[Provided entries]
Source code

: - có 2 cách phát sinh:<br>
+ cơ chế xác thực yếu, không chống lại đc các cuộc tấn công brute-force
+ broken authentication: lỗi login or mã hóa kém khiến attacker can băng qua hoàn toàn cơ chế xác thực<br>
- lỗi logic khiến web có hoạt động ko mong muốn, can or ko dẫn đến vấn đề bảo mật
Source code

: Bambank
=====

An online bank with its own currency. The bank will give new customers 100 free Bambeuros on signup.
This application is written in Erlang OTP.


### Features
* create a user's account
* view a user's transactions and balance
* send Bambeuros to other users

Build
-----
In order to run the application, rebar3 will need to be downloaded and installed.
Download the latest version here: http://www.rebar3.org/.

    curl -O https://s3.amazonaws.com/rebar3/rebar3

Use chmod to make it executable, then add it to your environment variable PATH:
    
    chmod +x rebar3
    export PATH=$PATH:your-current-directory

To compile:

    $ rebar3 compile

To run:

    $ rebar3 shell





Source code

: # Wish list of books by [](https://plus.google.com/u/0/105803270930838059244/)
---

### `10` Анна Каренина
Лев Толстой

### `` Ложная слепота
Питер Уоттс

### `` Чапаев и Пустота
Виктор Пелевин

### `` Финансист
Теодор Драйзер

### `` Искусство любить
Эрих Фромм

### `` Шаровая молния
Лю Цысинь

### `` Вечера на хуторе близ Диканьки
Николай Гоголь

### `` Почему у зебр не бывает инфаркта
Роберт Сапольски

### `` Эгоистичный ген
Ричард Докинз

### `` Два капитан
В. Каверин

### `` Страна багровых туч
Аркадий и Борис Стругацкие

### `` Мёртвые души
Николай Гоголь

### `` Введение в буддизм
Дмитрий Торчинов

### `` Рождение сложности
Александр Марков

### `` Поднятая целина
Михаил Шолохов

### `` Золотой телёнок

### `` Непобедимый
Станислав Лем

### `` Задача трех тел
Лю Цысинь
[/Provided entries]
Action item:
Gather every line from the entries above where the word "your" appears, and copy them.

Written reply:
Use chmod to make it executable, then add it to your environment variable PATH:
    export PATH=$PATH:your-current-directory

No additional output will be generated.